We have developed an ab initio methodology to calculate the electronic states of biomolecules on the basis of fragment molecular orbital (FMO) method. For instance, we have recently performed large-scale electron-correlated (MP2 and MP3) calculations for influenza virus hemagglutinin (HA) complexes up to the size of about 36,000 atoms [1]. These calculated results have been used for the analyses of specific molecular interactions associated with HA and for their applications to mutation prediction and drug design for influenza viruses. In addition, we have also carried out the FMO calculations for excited states of biomolecules such as red fluorescent protein and firefly luciferase-oxyluciferin complex [2] to investigate their absorption and emission spectra. Since these FMO calculations are completed in relatively short computational time, we could perform the molecular orbital calculations for many snapshots generated through molecular dynamics simulations in near future. Then, combining the dynamical information about nuclear motion with that associated with the electronic coupling between donor and acceptor, we can analyze the charge and energy transfer dynamics in an ab initio way even for large biomolecules [3,4]. In this talk, I will also touch upon some topics related to aqueous solvent surrounding biomolecules: Solvation energies can be efficiently evaluated with the aid of the implicit solvent model in the framework of the FMO method [5]. The periodic boundary condition has also been incorporated into the FMO calculations to appropriately perform molecular simulations in aqueous solution [6]. Nuclear quantum effect associated with hydrogen atoms can be taken into account by employing the path integral method based on the FMO scheme [7].
References
[1] Y. Mochizuki, K. Yamashita, K. Fukuzawa, K. Takematsu, H. Watanabe, N. Taguchi, Y. Okiyama, M. Tsuboi, T. Nakano and S. Tanaka, Chem. Phys. Lett. 493 (2010) 346.

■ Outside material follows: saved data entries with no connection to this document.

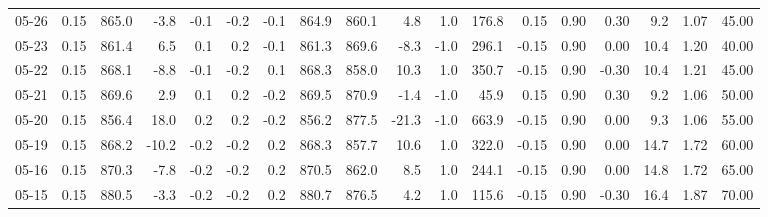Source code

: \begin{threeparttable}
{\begin{tabular}{lrrrrrrrrrrrrrrrrr}
  05-26 &     0.15 & 865.0 &              -3.8 &              -0.1 &               -0.2 &               -0.1 & 864.9 & 860.1 &        4.8 &                      1.0 &               176.8 &       0.15 &      0.90 &           0.30 &              9.2 &            1.07 &                  45.00 \\
  05-23 &     0.15 & 861.4 &               6.5 &               0.1 &                0.2 &               -0.1 & 861.3 & 869.6 &       -8.3 &                     -1.0 &               296.1 &      -0.15 &      0.90 &           0.00 &             10.4 &            1.20 &                  40.00 \\
  05-22 &     0.15 & 868.1 &              -8.8 &              -0.1 &               -0.2 &                0.1 & 868.3 & 858.0 &       10.3 &                      1.0 &               350.7 &      -0.15 &      0.90 &          -0.30 &             10.4 &            1.21 &                  45.00 \\
  05-21 &     0.15 & 869.6 &               2.9 &               0.1 &                0.2 &               -0.2 & 869.5 & 870.9 &       -1.4 &                     -1.0 &                45.9 &       0.15 &      0.90 &           0.30 &              9.2 &            1.06 &                  50.00 \\
  05-20 &     0.15 & 856.4 &              18.0 &               0.2 &                0.2 &               -0.2 & 856.2 & 877.5 &      -21.3 &                     -1.0 &               663.9 &      -0.15 &      0.90 &           0.00 &              9.3 &            1.06 &                  55.00 \\
  05-19 &     0.15 & 868.2 &             -10.2 &              -0.2 &               -0.2 &                0.2 & 868.3 & 857.7 &       10.6 &                      1.0 &               322.0 &      -0.15 &      0.90 &           0.00 &             14.7 &            1.72 &                  60.00 \\
  05-16 &     0.15 & 870.3 &              -7.8 &              -0.2 &               -0.2 &                0.2 & 870.5 & 862.0 &        8.5 &                      1.0 &               244.1 &      -0.15 &      0.90 &           0.00 &             14.8 &            1.72 &                  65.00 \\
  05-15 &     0.15 & 880.5 &              -3.3 &              -0.2 &               -0.2 &                0.2 & 880.7 & 876.5 &        4.2 &                      1.0 &               115.6 &      -0.15 &      0.90 &          -0.30 &             16.4 &            1.87 &                  70.00 \\

\end{tabular}}
\end{threeparttable}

[2] A. Tagami, N. Ishibashi, D. Kato, N. Taguchi, Y. Mochizuki, H. Watanabe, M. Ito and S. Tanaka, Chem. Phys. Lett. 472 (2009) 118.

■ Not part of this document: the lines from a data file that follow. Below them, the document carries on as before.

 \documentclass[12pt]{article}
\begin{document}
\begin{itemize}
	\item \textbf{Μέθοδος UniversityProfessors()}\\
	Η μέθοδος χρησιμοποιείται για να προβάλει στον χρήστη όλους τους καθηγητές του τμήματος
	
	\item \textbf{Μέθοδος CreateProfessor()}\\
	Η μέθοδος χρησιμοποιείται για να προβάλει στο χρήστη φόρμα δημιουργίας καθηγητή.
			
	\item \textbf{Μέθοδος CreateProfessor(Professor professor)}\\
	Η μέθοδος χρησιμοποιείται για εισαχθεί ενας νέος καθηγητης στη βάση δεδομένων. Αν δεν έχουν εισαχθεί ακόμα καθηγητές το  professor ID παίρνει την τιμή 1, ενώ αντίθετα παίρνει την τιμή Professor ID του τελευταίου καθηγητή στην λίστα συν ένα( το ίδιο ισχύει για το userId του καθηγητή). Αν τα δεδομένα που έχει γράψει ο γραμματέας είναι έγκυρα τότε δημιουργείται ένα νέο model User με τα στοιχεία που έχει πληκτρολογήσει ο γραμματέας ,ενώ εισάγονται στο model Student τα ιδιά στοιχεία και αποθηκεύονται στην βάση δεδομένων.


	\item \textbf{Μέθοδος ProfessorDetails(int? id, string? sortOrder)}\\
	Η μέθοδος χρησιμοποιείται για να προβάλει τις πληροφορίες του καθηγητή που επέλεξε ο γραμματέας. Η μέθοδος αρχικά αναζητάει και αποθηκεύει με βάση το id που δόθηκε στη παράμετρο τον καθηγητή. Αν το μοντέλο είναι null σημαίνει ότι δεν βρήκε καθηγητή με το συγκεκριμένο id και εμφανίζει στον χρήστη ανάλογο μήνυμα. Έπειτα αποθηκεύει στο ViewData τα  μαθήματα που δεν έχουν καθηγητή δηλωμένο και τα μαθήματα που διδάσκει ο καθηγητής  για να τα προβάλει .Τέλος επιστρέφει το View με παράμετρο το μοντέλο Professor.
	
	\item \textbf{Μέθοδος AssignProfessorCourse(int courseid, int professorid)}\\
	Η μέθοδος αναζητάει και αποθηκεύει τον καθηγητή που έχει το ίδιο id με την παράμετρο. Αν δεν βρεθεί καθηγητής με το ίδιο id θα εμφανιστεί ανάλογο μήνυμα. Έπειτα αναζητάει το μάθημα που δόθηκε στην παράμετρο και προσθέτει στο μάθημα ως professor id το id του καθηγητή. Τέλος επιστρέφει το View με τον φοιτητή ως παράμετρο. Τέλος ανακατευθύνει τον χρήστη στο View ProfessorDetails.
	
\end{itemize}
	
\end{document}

[3] S. Tanaka and E.B. Starikov, Phys. Rev. E 81 (2010) 027101.
[4] S. Tanaka, Chem. Phys. Lett. 508 (2011) 139.
[5] H. Watanabe, Y. Okiyama, T. Nakano and S. Tanaka, Chem. Phys. Lett. 500 (2010) 116.
[6] T. Fujita, T. Nakano and S. Tanaka, Chem. Phys. Lett. 506 (2011) 112.
[7] T. Fujita, H. Watanabe and S. Tanaka, J. Phys. Soc. Jpn. 78 (2009) 104723.